Further ahead of Kamlaji's time, yet another ardent devotee called "Tulaji Badade Patil" from Kodit Budruk village, of Purandhar Taluka, Pune district earned the blessings of Mhaskoba Maharaj.  As a result, his village is always venerated during the annual veer Mhaskoba Maharaj pilgrimage, held every February (Magh Pournima).

Millions of devotees who have experienced the blessings of Mhaskoba Maharaj, testify that worshiping Mhaskoba Maharaj with utmost devotion fulfills all their wishes.

Temple
The deity is worshipped at the temple of Veer Mhaskoba situated in Veer village, on the banks of river Purnaganga, 26 km. to the south of a village Saswad.

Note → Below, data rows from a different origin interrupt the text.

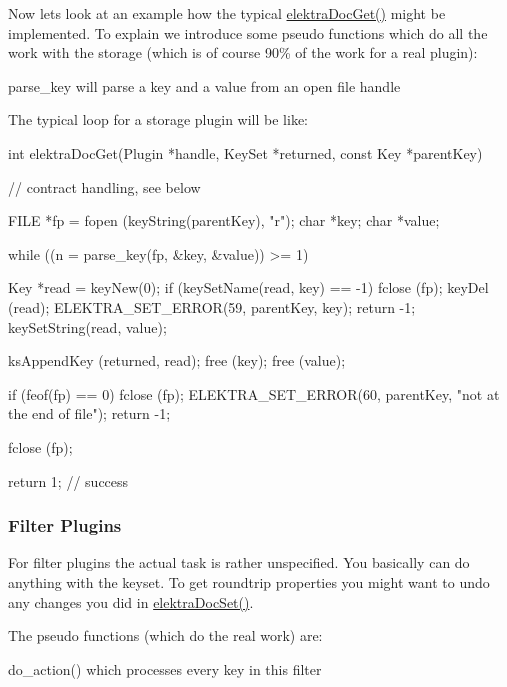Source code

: Now lets look at an example how the typical \hyperlink{group__plugin_gacb69f3441c6d84241b4362f958fbe313}{elektraDocGet()} might be implemented. To explain we introduce some pseudo functions which do all the work with the storage (which is of course 90\% of the work for a real plugin):
\begin{DoxyItemize}
\item parse\_\-key will parse a key and a value from an open file handle
\end{DoxyItemize}

The typical loop for a storage plugin will be like: 
\begin{DoxyCode}
int elektraDocGet(Plugin *handle, KeySet *returned, const Key *parentKey)
{
        // contract handling, see below

        FILE *fp = fopen (keyString(parentKey), "r");
        char *key;
        char *value;

        while ((n = parse_key(fp, &key, &value)) >= 1)
        {
                Key *read = keyNew(0);
                if (keySetName(read, key) == -1)
                {
                        fclose (fp);
                        keyDel (read);
                        ELEKTRA_SET_ERROR(59, parentKey, key);
                        return -1;
                }
                keySetString(read, value);

                ksAppendKey (returned, read);
                free (key);
                free (value);
        }

        if (feof(fp) == 0)
        {
                fclose (fp);
                ELEKTRA_SET_ERROR(60, parentKey, "not at the end of file");
                return -1;
        }

        fclose (fp);

        return 1; // success
}
\end{DoxyCode}
\hypertarget{group__plugin_filter}{}\subsubsection{Filter Plugins}\label{group__plugin_filter}
For filter plugins the actual task is rather unspecified. You basically can do anything with the keyset. To get roundtrip properties you might want to undo any changes you did in \hyperlink{group__plugin_gae65781a1deb34efc79c8cb9d9174842c}{elektraDocSet()}.

The pseudo functions (which do the real work) are:
\begin{DoxyItemize}
\item do\_\-action() which processes every key in this filter
\end{DoxyItemize}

The temple of Veer Mhaskoba situated in Veer village. Veer Mhaskoba is Kaal Shri Nath Mhaskoba Temple veer Shri Nath Mhaskoba Temple
bhairava an Avatar of the Hindu deity Shiva. The Temple is situated on the banks of river Purnaganga, 26 km. to the south of a village Sasvad and around 50 km from Pune. 
The Shri Nath Maskoba is the main devata (god) of Dhangar caste. Shri Nath Maskoba is one of the famous temples near Pune. This temple is situated in Veer village conduit near Shirval on Pune-Satara Road.